## Aim of the task
Return the entries below word for word; no images should appear in the copy.

## Exercise materials

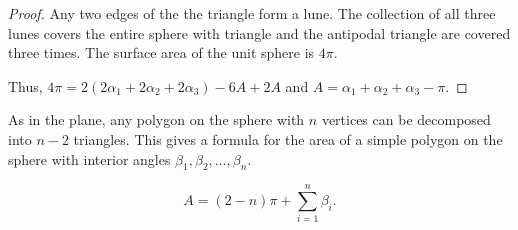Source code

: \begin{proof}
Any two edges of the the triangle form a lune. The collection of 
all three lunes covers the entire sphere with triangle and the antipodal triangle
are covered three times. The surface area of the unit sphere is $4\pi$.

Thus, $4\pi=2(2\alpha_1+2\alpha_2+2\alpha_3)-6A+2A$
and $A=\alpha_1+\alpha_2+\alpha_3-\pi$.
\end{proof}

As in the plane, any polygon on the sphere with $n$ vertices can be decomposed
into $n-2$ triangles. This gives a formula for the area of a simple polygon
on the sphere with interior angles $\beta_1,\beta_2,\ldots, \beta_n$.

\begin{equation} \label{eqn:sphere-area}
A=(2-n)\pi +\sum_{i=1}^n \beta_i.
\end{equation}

## Response to this exercise
Source code

: \begin{proof}
Any two edges of the the triangle form a lune. The collection of 
all three lunes covers the entire sphere with triangle and the antipodal triangle
are covered three times. The surface area of the unit sphere is $4\pi$.

Thus, $4\pi=2(2\alpha_1+2\alpha_2+2\alpha_3)-6A+2A$
and $A=\alpha_1+\alpha_2+\alpha_3-\pi$.
\end{proof}

As in the plane, any polygon on the sphere with $n$ vertices can be decomposed
into $n-2$ triangles. This gives a formula for the area of a simple polygon
on the sphere with interior angles $\beta_1,\beta_2,\ldots, \beta_n$.

\begin{equation} \label{eqn:sphere-area}
A=(2-n)\pi +\sum_{i=1}^n \beta_i.
\end{equation}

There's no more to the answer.